Seçim çalışmaları için Bursa’ya gelen HDP Diyarbakır Milletvekili Altan Tan, partisinin il başkanlığında düzenlediği basın toplantısında gazetecilerin sorularını yanıtladı. Ankara Savcısı Serdar Çoşkun’un talep ettiği yayın yasağını değerlendiren Tan, Sosyetik ifadelere gerek yok. Bu bir fecaattir. Savcı, canı istediği vakit 80 milyonluk bir ülkede ’Şunu susturun, bunu susturun’ diye yazı yazarsa bu işin gideceği bir diktatöryadır. Bunun da kimseye faydası olmaz dedi. Türkiye’nin daha şeffaf ve daha demokratik olması istenirken daha geriye gidildiğini öne süren Tan, şöyle devam etti: Bu geriye gidiş yarın, bugünkü İran gibi, Güney Kore gibi, eski Arnavutluk gibi yöne doğru gidersek de bunun kimseye faydası olmaz. İnanın Tayyip Erdoğan’a da faydası yok. Çünkü, bu işler döner dolaşır en sonunda da kendi sahibini bulur. Hitler’de de böyle oldu. Saddam Hüseyin’de de böyle oldu. Totaliterleşme, tek adam olma işi döner dolaşır o işi yapan adamın ayağına dolaşır. Onun için diyoruz ki; ne kendine çektir ne bize çektir? Yapma bunu, doğru bir şey değil. Yapacağımız şey daha fazla demokrasi, daha fazla özgürlük.

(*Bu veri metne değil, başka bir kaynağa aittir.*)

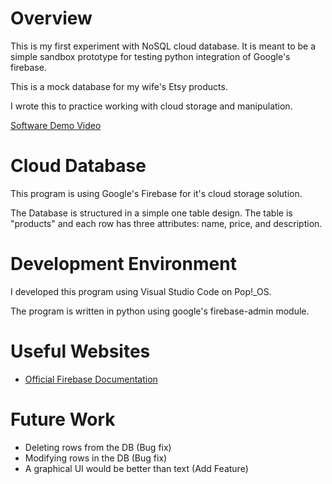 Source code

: # Overview

This is my first experiment with NoSQL cloud database. It is meant to be a simple sandbox prototype for testing python integration of Google's firebase.

This is a mock database for my wife's Etsy products.

I wrote this to practice working with cloud storage and manipulation.

[Software Demo Video](https://youtu.be/wLsL5hb8UdU)

# Cloud Database

This program is using Google's Firebase for it's cloud storage solution.

The Database is structured in a simple one table design. The table is "products" and each row has three attributes: name, price, and description.

# Development Environment

I developed this program using Visual Studio Code on Pop!_OS.

The program is written in python using google's firebase-admin module.

# Useful Websites

* [Official Firebase Documentation](https://firebase.google.com/docs/firestore/)

# Future Work

* Deleting rows from the DB (Bug fix)
* Modifying rows in the DB (Bug fix)
* A graphical UI would be better than text (Add Feature)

BAŞBAKAN YARDIMCISI AKDOĞAN’A YANIT
Başbakan Yardımcısı Yalçın Akdoğan’ın ‘PKK silah bıraksın diye bu görüşmeler yapılıyor. HDP’nin barajı geçsin diye değil’ ifadesinin yanlış olduğunu savunan Tan, O niçin bu görüşmeleri yaptı. Paşa gönlü ne istiyor bilmiyoruz. Fakat biz, Türkiye’ye önce barış gelsin. Silahı ele alanların o silahı ele alma gerekçeleri ortadan kalksın diye bu müzakerelere başladık. Türkiye doğru düzgün bir ülke olduktan sonra, hukuk çalıştıktan sonra, demokrasi çalıştıktan sonra kimsenin dağda gezmesine gerek yok, ama eğer ovada siyasetin önü açılmışsa dedi.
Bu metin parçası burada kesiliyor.